= Adoption reunion registry =

An adoption reunion registry is a formal mechanism where adoptees and their birth family members can be reunited. Registries may be free or charge fees, be facilitated by non-profit organizations, government agencies or private businesses.

Generally, such adoption registries exist only in countries which practiced closed adoption, i.e. adoption in which the full identities of the birth parents, birth family members and the adopting family are not readily disclosed.
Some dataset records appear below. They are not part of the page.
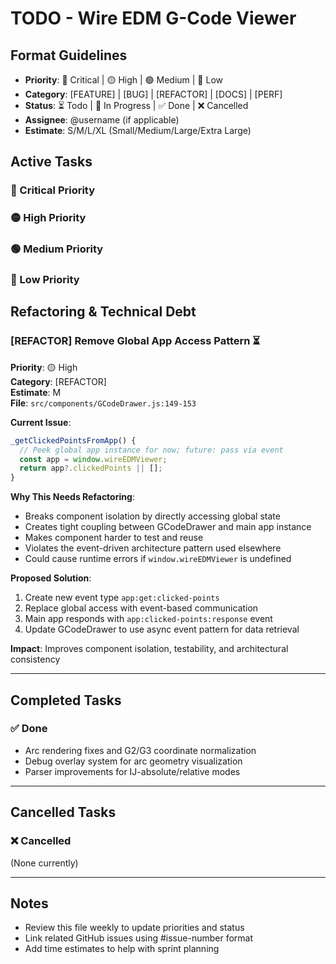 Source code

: # TODO - Wire EDM G-Code Viewer

## Format Guidelines
- **Priority**: 🔴 Critical | 🟡 High | 🟢 Medium | 🔵 Low
- **Category**: [FEATURE] | [BUG] | [REFACTOR] | [DOCS] | [PERF]
- **Status**: ⏳ Todo | 🔄 In Progress | ✅ Done | ❌ Cancelled
- **Assignee**: @username (if applicable)
- **Estimate**: S/M/L/XL (Small/Medium/Large/Extra Large)

## Active Tasks

### 🔴 Critical Priority

### 🟡 High Priority

### 🟢 Medium Priority

### 🔵 Low Priority

## Refactoring & Technical Debt

### [REFACTOR] Remove Global App Access Pattern ⏳
**Priority**: 🟡 High  
**Category**: [REFACTOR]  
**Estimate**: M  
**File**: `src/components/GCodeDrawer.js:149-153`

**Current Issue**:
```javascript
_getClickedPointsFromApp() {
  // Peek global app instance for now; future: pass via event
  const app = window.wireEDMViewer;
  return app?.clickedPoints || [];
}
```

**Why This Needs Refactoring**:
- Breaks component isolation by directly accessing global state
- Creates tight coupling between GCodeDrawer and main app instance
- Makes component harder to test and reuse
- Violates the event-driven architecture pattern used elsewhere
- Could cause runtime errors if `window.wireEDMViewer` is undefined

**Proposed Solution**:
1. Create new event type `app:get:clicked-points` 
2. Replace global access with event-based communication
3. Main app responds with `app:clicked-points:response` event
4. Update GCodeDrawer to use async event pattern for data retrieval

**Impact**: Improves component isolation, testability, and architectural consistency

---

## Completed Tasks

### ✅ Done
- Arc rendering fixes and G2/G3 coordinate normalization
- Debug overlay system for arc geometry visualization
- Parser improvements for IJ-absolute/relative modes

---

## Cancelled Tasks

### ❌ Cancelled
(None currently)

---

## Notes
- Review this file weekly to update priorities and status
- Link related GitHub issues using #issue-number format
- Add time estimates to help with sprint planning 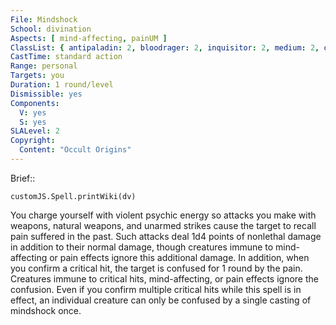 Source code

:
 ```yaml
---
File: Mindshock
School: divination
Aspects: [ mind-affecting, painUM ]
ClassList: { antipaladin: 2, bloodrager: 2, inquisitor: 2, medium: 2, occultist: 2, psychic: 2, shaman: 2, spiritualist: 2, witch: 2 }
CastTime: standard action
Range: personal
Targets: you
Duration: 1 round/level
Dismissible: yes
Components:
  V: yes
  S: yes
SLALevel: 2
Copyright:
  Content: "Occult Origins"
---
```

Brief:: 

```dataviewjs
customJS.Spell.printWiki(dv)
```

You charge yourself with violent psychic energy so attacks you make with weapons, natural weapons, and unarmed strikes cause the target to recall pain suffered in the past. Such attacks deal 1d4 points of nonlethal damage in addition to their normal damage, though creatures immune  to mind-affecting or pain effects ignore this additional damage. In addition, when you confirm a critical hit, the target is confused for 1 round by the pain. Creatures immune to critical hits, mind-affecting, or pain effects ignore the confusion. Even if you confirm multiple critical hits while this spell is in effect, an individual creature can only be confused by a single casting of mindshock once.
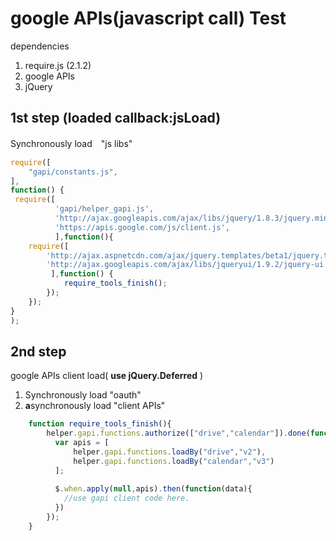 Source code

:google APIs(javascript call) Test
========
  
dependencies

1. require.js (2.1.2)
2. google APIs
3. jQuery

1st step (loaded callback:jsLoad)
--------

Synchronously load　"js libs"

```javascript
require([
    "gapi/constants.js",
],
function() {
 require([
          'gapi/helper_gapi.js',
          'http://ajax.googleapis.com/ajax/libs/jquery/1.8.3/jquery.min.js',
          'https://apis.google.com/js/client.js',
          ],function(){
    require([
        'http://ajax.aspnetcdn.com/ajax/jquery.templates/beta1/jquery.tmpl.min.js',
        'http://ajax.googleapis.com/ajax/libs/jqueryui/1.9.2/jquery-ui.min.js'
         ],function() {
            require_tools_finish();
        });
    });
}
);
```

2nd step
--------

google APIs client load( **use jQuery.Deferred** )

1. Synchronously load "oauth"
2. **a**synchronously load "client APIs"

```javascript
	function require_tools_finish(){
		helper.gapi.functions.authorize(["drive","calendar"]).done(function(res){
		  var apis = [
		      helper.gapi.functions.loadBy("drive","v2"),
		      helper.gapi.functions.loadBy("calendar","v3")
		  ];
		  
		  $.when.apply(null,apis).then(function(data){
		  	//use gapi client code here.
		  })    
		});
	}
```

    
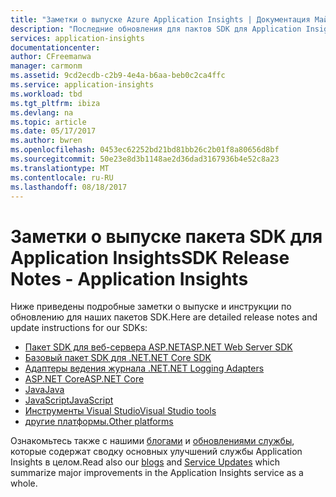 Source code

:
 ```yaml
---
title: "Заметки о выпуске Azure Application Insights | Документация Майкрософт"
description: "Последние обновления для пактов SDK для Application Insights."
services: application-insights
documentationcenter: 
author: CFreemanwa
manager: carmonm
ms.assetid: 9cd2ecdb-c2b9-4e4a-b6aa-beb0c2ca4ffc
ms.service: application-insights
ms.workload: tbd
ms.tgt_pltfrm: ibiza
ms.devlang: na
ms.topic: article
ms.date: 05/17/2017
ms.author: bwren
ms.openlocfilehash: 0453ec62252bd21bd81bb26c2b01f8a80656d8bf
ms.sourcegitcommit: 50e23e8d3b1148ae2d36dad3167936b4e52c8a23
ms.translationtype: MT
ms.contentlocale: ru-RU
ms.lasthandoff: 08/18/2017
---
```

# <a name="sdk-release-notes---application-insights"></a><span data-ttu-id="e73a1-103">Заметки о выпуске пакета SDK для Application Insights</span><span class="sxs-lookup"><span data-stu-id="e73a1-103">SDK Release Notes - Application Insights</span></span>
<span data-ttu-id="e73a1-104">Ниже приведены подробные заметки о выпуске и инструкции по обновлению для наших пакетов SDK.</span><span class="sxs-lookup"><span data-stu-id="e73a1-104">Here are detailed release notes and update instructions for our SDKs:</span></span>

* [<span data-ttu-id="e73a1-105">Пакет SDK для веб-сервера ASP.NET</span><span class="sxs-lookup"><span data-stu-id="e73a1-105">ASP.NET Web Server SDK</span></span>](https://github.com/Microsoft/ApplicationInsights-server-dotnet/releases)
* [<span data-ttu-id="e73a1-106">Базовый пакет SDK для .NET</span><span class="sxs-lookup"><span data-stu-id="e73a1-106">.NET Core SDK</span></span>](https://github.com/Microsoft/ApplicationInsights-dotnet/releases) 
* [<span data-ttu-id="e73a1-107">Адаптеры ведения журнала .NET</span><span class="sxs-lookup"><span data-stu-id="e73a1-107">.NET Logging Adapters</span></span>](https://github.com/Microsoft/ApplicationInsights-dotnet-logging/releases)
* [<span data-ttu-id="e73a1-108">ASP.NET Core</span><span class="sxs-lookup"><span data-stu-id="e73a1-108">ASP.NET Core</span></span>](https://github.com/Microsoft/ApplicationInsights-aspnet5/releases)
* [<span data-ttu-id="e73a1-109">Java</span><span class="sxs-lookup"><span data-stu-id="e73a1-109">Java</span></span>](https://github.com/Microsoft/ApplicationInsights-Java)
* [<span data-ttu-id="e73a1-110">JavaScript</span><span class="sxs-lookup"><span data-stu-id="e73a1-110">JavaScript</span></span>](https://github.com/Microsoft/ApplicationInsights-JS/commits/master)
* [<span data-ttu-id="e73a1-111">Инструменты Visual Studio</span><span class="sxs-lookup"><span data-stu-id="e73a1-111">Visual Studio tools</span></span>](app-insights-release-notes-vsix.md)
* [<span data-ttu-id="e73a1-112">другие платформы.</span><span class="sxs-lookup"><span data-stu-id="e73a1-112">Other platforms</span></span>](https://github.com/Microsoft/ApplicationInsights-Home)

<span data-ttu-id="e73a1-113">Ознакомьтесь также с нашими [блогами](https://azure.microsoft.com/blog/tag/application-insights/) и [обновлениями службы](https://azure.microsoft.com/updates/?service=application-insights), которые содержат сводку основных улучшений службы Application Insights в целом.</span><span class="sxs-lookup"><span data-stu-id="e73a1-113">Read also our [blogs](https://azure.microsoft.com/blog/tag/application-insights/) and [Service Updates](https://azure.microsoft.com/updates/?service=application-insights) which summarize major improvements in the Application Insights service as a whole.</span></span>

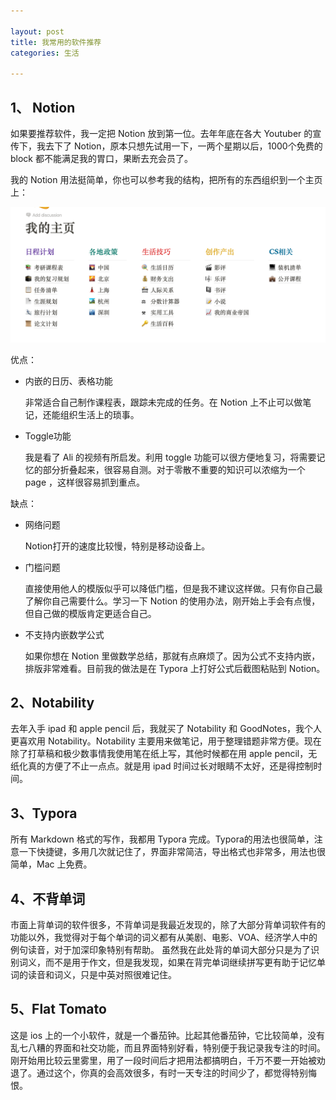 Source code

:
 ```yaml
---

layout: post
title: 我常用的软件推荐
categories: 生活

---
```




## 1、 Notion

如果要推荐软件，我一定把 Notion 放到第一位。去年年底在各大 Youtuber 的宣传下，我去下了 Notion，原本只想先试用一下，一两个星期以后，1000个免费的 block 都不能满足我的胃口，果断去充会员了。

我的 Notion 用法挺简单，你也可以参考我的结构，把所有的东西组织到一个主页上：

![image-1](/images/posts/mysite.png)

优点：

- 内嵌的日历、表格功能

  非常适合自己制作课程表，跟踪未完成的任务。在 Notion 上不止可以做笔记，还能组织生活上的琐事。

- Toggle功能

  我是看了 Ali 的视频有所启发。利用 toggle 功能可以很方便地复习，将需要记忆的部分折叠起来，很容易自测。对于零散不重要的知识可以浓缩为一个 page ，这样很容易抓到重点。

缺点：

- 网络问题

  Notion打开的速度比较慢，特别是移动设备上。

- 门槛问题

  直接使用他人的模版似乎可以降低门槛，但是我不建议这样做。只有你自己最了解你自己需要什么。学习一下 Notion 的使用办法，刚开始上手会有点慢，但自己做的模版肯定更适合自己。

- 不支持内嵌数学公式

  如果你想在 Notion 里做数学总结，那就有点麻烦了。因为公式不支持内嵌，排版非常难看。目前我的做法是在 Typora 上打好公式后截图粘贴到 Notion。

## 2、Notability

去年入手 ipad 和 apple pencil 后，我就买了 Notability 和 GoodNotes，我个人更喜欢用 Notability。Notability 主要用来做笔记，用于整理错题非常方便。现在除了打草稿和极少数事情我使用笔在纸上写，其他时候都在用 apple pencil，无纸化真的方便了不止一点点。就是用 ipad 时间过长对眼睛不太好，还是得控制时间。

## 3、Typora

所有 Markdown 格式的写作，我都用 Typora 完成。Typora的用法也很简单，注意一下快捷键，多用几次就记住了，界面非常简洁，导出格式也非常多，用法也很简单，Mac 上免费。

## 4、不背单词

市面上背单词的软件很多，不背单词是我最近发现的，除了大部分背单词软件有的功能以外，我觉得对于每个单词的词义都有从美剧、电影、VOA、经济学人中的例句读音，对于加深印象特别有帮助。
虽然我在此处背的单词大部分只是为了识别词义，而不是用于作文，但是我发现，如果在背完单词继续拼写更有助于记忆单词的读音和词义，只是中英对照很难记住。

## 5、Flat Tomato

这是 ios 上的一个小软件，就是一个番茄钟。比起其他番茄钟，它比较简单，没有乱七八糟的界面和社交功能，而且界面特别好看，特别便于我记录我专注的时间。刚开始用比较云里雾里，用了一段时间后才把用法都搞明白，千万不要一开始被劝退了。通过这个，你真的会高效很多，有时一天专注的时间少了，都觉得特别悔恨。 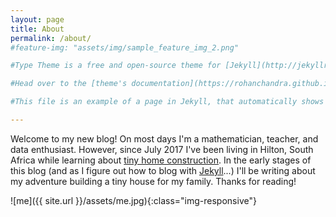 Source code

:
 ```yaml
---
layout: page
title: About
permalink: /about/
#feature-img: "assets/img/sample_feature_img_2.png"

#Type Theme is a free and open-source theme for [Jekyll](http://jekyllrb.com/), licensed under the MIT License.

#Head over to the [theme's documentation](https://rohanchandra.github.io/project/type/) for much more information about Type Theme or to install this theme on your own Jekyll site.

#This file is an example of a page in Jekyll, that automatically shows up in the header navigation, you can delete or modify this file freely.

---
```

Welcome to my new blog! On most days I'm a mathematician, teacher, and data enthusiast. However, since July 2017 I've been living in Hilton, South Africa while learning about [tiny home construction][tiny-house-wiki]. In the early stages of this blog (and as I figure out how to blog with [Jekyll][jekyll-site]...) I'll be writing about my adventure building a tiny house for my family. Thanks for reading!

![me]({{ site.url }}/assets/me.jpg){:class="img-responsive"}

[tiny-house-wiki]: https://en.wikipedia.org/wiki/Tiny_house_movement
[jekyll-site]: https://jekyllrb.com/


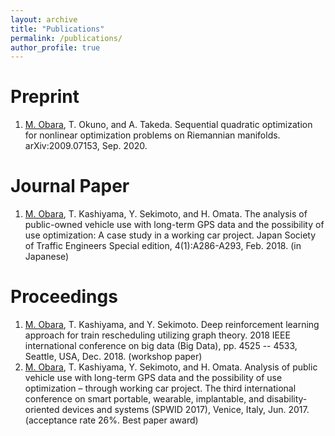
 ```yaml
---
layout: archive
title: "Publications"
permalink: /publications/
author_profile: true
---
```


Preprint
======
1. <ins>M. Obara</ins>, T. Okuno, and A. Takeda. Sequential quadratic optimization for nonlinear optimization problems on Riemannian manifolds. arXiv:2009.07153, Sep. 2020.

Journal Paper
======
1. <ins>M. Obara</ins>, T. Kashiyama, Y. Sekimoto, and H. Omata. The analysis of public-owned vehicle use with long-term GPS data and the possibility of use optimization: A case study in a working car project. Japan Society of Traffic Engineers Special edition, 4(1):A286-A293, Feb. 2018. (in Japanese)


Proceedings
======
1. <ins>M. Obara</ins>, T. Kashiyama, and Y. Sekimoto. Deep reinforcement learning approach for train rescheduling utilizing graph theory. 2018 IEEE international conference on big data (Big Data), pp. 4525 -- 4533, Seattle, USA, Dec. 2018. (workshop paper)
1. <ins>M. Obara</ins>, T. Kashiyama, Y. Sekimoto, and H. Omata. Analysis of public vehicle use with long-term GPS data and the possibility of use optimization – through working car project. The third international conference on smart portable, wearable, implantable, and disability-oriented devices and systems (SPWID 2017), Venice, Italy, Jun. 2017. (acceptance rate 26%. Best paper award)
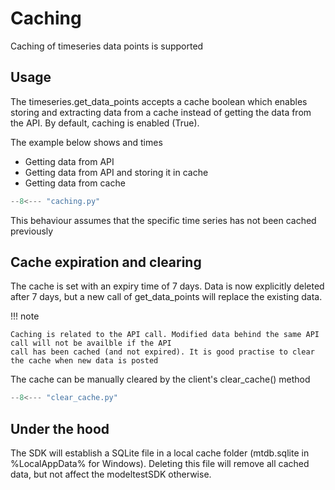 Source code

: # Caching

Caching of timeseries data points is supported 

## Usage
The timeseries.get_data_points accepts a cache boolean which enables storing and extracting data 
from a cache instead of getting the data from the API. By default, caching is enabled (True).

The example below shows and times

* Getting data from API
* Getting data from API and storing it in cache
* Getting data from cache

```python hl_lines="10-29"
--8<--- "caching.py"
```

This behaviour assumes that the specific time series has not been cached previously

## Cache expiration and clearing
The cache is set with an expiry time of 7 days. Data is now explicitly deleted after 7 days, but a new
call of get_data_points will replace the existing data.

!!! note

    Caching is related to the API call. Modified data behind the same API call will not be availble if the API 
    call has been cached (and not expired). It is good practise to clear the cache when new data is posted
     
The cache can be manually cleared by the client's clear_cache() method  

```python hl_lines="5"
--8<--- "clear_cache.py"
```

## Under the hood
The SDK will establish a SQLite file in a local cache folder (mtdb.sqlite in %LocalAppData% for Windows).
Deleting this file will remove all cached data, but not affect the modeltestSDK otherwise. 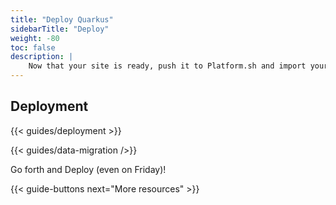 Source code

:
 ```yaml
---
title: "Deploy Quarkus"
sidebarTitle: "Deploy"
weight: -80
toc: false
description: |
    Now that your site is ready, push it to Platform.sh and import your data.
---
```


## Deployment

{{< guides/deployment >}}

{{< guides/data-migration />}}

Go forth and Deploy (even on Friday)!

{{< guide-buttons next="More resources" >}}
Some reunion registries are based on mutual consent and do matches from the information provided by the registrants. Others, run by governmental agencies, have access to the original documents identifying a birth family or adopting family. This is a form of adoption disclosure. In general, adoptees must be adults before they may be given identifying information, or at least age 18. In the United States, state law governs whether such an institution may release this identifying information to the interested party. Some states have an adoption registry, in which both the adopted adult and birthparent must register before information will be provided. In other states, if the adoptee requests information, the organization will contact the birth parent and request consent for a reunion.

In Canada, adult adoptees from British Columbia, Newfoundland, and Ontario generally have access to their own birth and adoption information provided no disclosure veto has been filed. In other provinces/territories, limited access to information is allowed; all jurisdictions have some form of reunion register.

In the United Kingdom, adoption law has been amended to allow for open adoptions, the right to access one's records, and a state-run adoption reunion registry has been established.

Though many such registries are operated by government agencies, many private registries do exist, and can be found on the Web. These tend to be owned and/or managed by members of the adoption community and are generally more successful than government-run registries.

A problem generally with state-run registries has been the lack of publicity surrounding them. In contrast, in April 2005, the state-run National Adoption Contact Preference Register Trace Your Birth Family - Index was launched in Ireland with a national radio and newspaper advertising campaign, and included an application form for the registry being delivered to every household. The Irish registry allows a person using it to specify whether or not they want contact and/or reunion, what form that contact should take (e.g., letter, phone, e-mail), and, if they do not want contact at the time being, still allows for the passing of medical and/or background information to the other party.